Chorus / Flange / Phaser
Shimmer, swirl, and space. Time-based modulation effects that bring movement or depth (or both) to sound.
What Are These Effects?
Chorus, flanger, and phaser all work by mixing a signal with a delayed or phase-shifted version of itself. The delay or phase shift is usually modulated over time (by an LFO), which creates movement, depth, and color.
They’re subtle or extreme — good for thickening sounds, adding stereo width, or diving into psychedelic textures.
Chorus
- What it does: Simulates multiple versions of the same sound playing at slightly different times and pitches. Think of how a choir sounds with multiple singers.
- How it sounds: Thick, shimmery, often stereo-widening. Adds warmth and depth.
- Use it for: Pads, basslines, vocals, or anything that needs richness.
Flanger
- What it does: Mixes a delayed version of the signal back with the original, with very short delay times (sub-millisecond).
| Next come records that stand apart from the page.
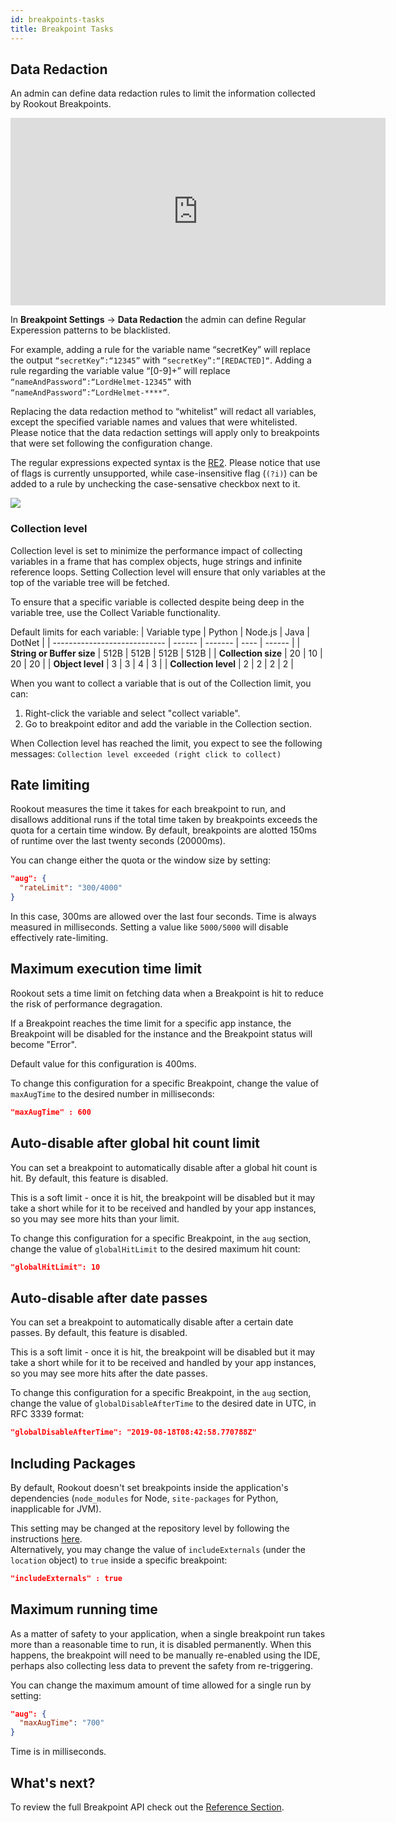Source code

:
 ```yaml
---
id: breakpoints-tasks
title: Breakpoint Tasks
---
```


## Data Redaction

An admin can define data redaction rules to limit the information collected by Rookout Breakpoints.

<iframe width="600" height="300" src="https://www.youtube.com/embed/dJgit1yPem4" frameborder="0" allow="accelerometer; autoplay; encrypted-media; gyroscope; picture-in-picture" allowfullscreen></iframe>

In **Breakpoint Settings** -> **Data Redaction** the admin can define Regular Experession patterns to be blacklisted.

For example, adding a rule for the variable name “secretKey” will replace the output `“secretKey”:“12345”` with `“secretKey”:“[REDACTED]“`.
Adding a rule regarding the variable value “[0-9]+” will replace `“nameAndPassword”:“LordHelmet-12345”` with `“nameAndPassword”:“LordHelmet-****“`.

Replacing the data redaction method to “whitelist” will redact all variables, except the specified variable names and values that were whitelisted.
Please notice that the data redaction settings will apply only to breakpoints that were set following the configuration change.

The regular expressions expected syntax is the [RE2](https://github.com/google/re2/wiki/Syntax). Please notice that use of flags is currently unsupported, while case-insensitive flag (`(?i)`) can be added to a rule by unchecking the case-sensative checkbox next to it.

<img src="/img/screenshots/data_redaction_example_1.png" />

### Collection level

Collection level is set to minimize the performance impact of collecting variables in a frame that has complex objects, huge strings and infinite reference loops.
Setting Collection level will ensure that only variables at the top of the variable tree will be fetched.


To ensure that a specific variable is collected despite being deep in the variable tree, use the Collect Variable functionality.

Default limits for each variable:
| Variable type                | Python | Node.js | Java | DotNet |
| ---------------------------- | ------ | ------- | ---- | ------ |
| **String or Buffer size**    | 512B   | 512B    | 512B | 512B   |
| **Collection size**          | 20     | 10      | 20   | 20     |
| **Object level**             | 3      | 3       | 4    | 3      |
| **Collection level**         | 2      | 2       | 2    | 2      |


When you want to collect a variable that is out of the Collection limit, you can:
1. Right-click the variable and select "collect variable".
2. Go to breakpoint editor and add the variable in the Collection section.

When Collection level has reached the limit, you expect to see the following messages: 
`Collection level exceeded (right click to collect)`



## Rate limiting

Rookout measures the time it takes for each breakpoint to run, and disallows additional runs if the total time taken by breakpoints exceeds the quota for a certain time window. By default, breakpoints are alotted 150ms of runtime over the last twenty seconds (20000ms).

You can change either the quota or the window size by setting:

```json
"aug": {
  "rateLimit": "300/4000"
}
```

In this case, 300ms are allowed over the last four seconds. Time is always measured in milliseconds. Setting a value like `5000/5000` will disable effectively rate-limiting.

## Maximum execution time limit

Rookout sets a time limit on fetching data when a Breakpoint is hit to reduce the risk of performance degragation.

If a Breakpoint reaches the time limit for a specific app instance, the Breakpoint will be disabled for the instance and the Breakpoint status will become "Error".

Default value for this configuration is 400ms.

To change this configuration for a specific Breakpoint, change the value of `maxAugTime` to the desired number in milliseconds:
```json
"maxAugTime" : 600
```

## Auto-disable after global hit count limit

You can set a breakpoint to automatically disable after a global hit count is hit. By default, this feature is disabled.

This is a soft limit - once it is hit, the breakpoint will be disabled but it may take a short while for it to be received and handled by your app instances, so you may see more hits than your limit. 

To change this configuration for a specific Breakpoint, in the `aug` section, change the value of `globalHitLimit` to the desired maximum hit count:
```json
"globalHitLimit": 10
```

## Auto-disable after date passes

You can set a breakpoint to automatically disable after a certain date passes. By default, this feature is disabled.

This is a soft limit - once it is hit, the breakpoint will be disabled but it may take a short while for it to be received and handled by your app instances, so you may see more hits after the date passes. 

To change this configuration for a specific Breakpoint, in the `aug` section, change the value of `globalDisableAfterTime` to the desired date in UTC, in RFC 3339 format:
```json
"globalDisableAfterTime": "2019-08-18T08:42:58.770788Z"
```

## Including Packages

By default, Rookout doesn't set breakpoints inside the application's dependencies (`node_modules` for Node, `site-packages` for Python, inapplicable for JVM).

This setting may be changed at the repository level by following the instructions [here](source-repos.md#debugging-packages).  
Alternatively, you may change the value of `includeExternals` (under the `location` object) to `true` inside a specific breakpoint:
```json
"includeExternals" : true
```

## Maximum running time

As a matter of safety to your application, when a single breakpoint run takes more than a reasonable time to run, it is disabled permanently. When this happens, the breakpoint will need to be manually re-enabled using the IDE, perhaps also collecting less data to prevent the safety from re-triggering.

You can change the maximum amount of time allowed for a single run by setting:

```json
"aug": {
  "maxAugTime": "700"
}
```

Time is in milliseconds.

## What's next?

To review the full Breakpoint API check out the [Reference Section](breakpoints-reference.md).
- How it sounds: Swirly, jet-like sweeping effects. More intense and metallic than chorus.
- Use it for: Sci-fi textures, metallic drums, dubby delays, or subtle movement.
Phaser
- What it does: Uses all-pass filters to shift the phase of parts of the signal. These phase-shifted frequencies cancel and reinforce each other when mixed with the dry signal.
- How it sounds: Wobbly, swooshy, more “hollow” sounding than flangers.
- Use it for: Vintage vibes, synth leads, or eerie modulation.
Common Parameters
- Rate: Speed of the LFO (or other modulation) that shapes delay/phase.
- Depth: How much this modulation effects the effect param.
- Feedback: Recycles part of the output back into the input for more intensity.
- Mix: Wet/dry balance — especially important with flangers and phasers.
These effects are similar, but very unique Chorus is smooth and dreamy, flangers are sharp and jet-like, phasers are ghostly and hollow. Each has its own flavor — and they all play nice with synths.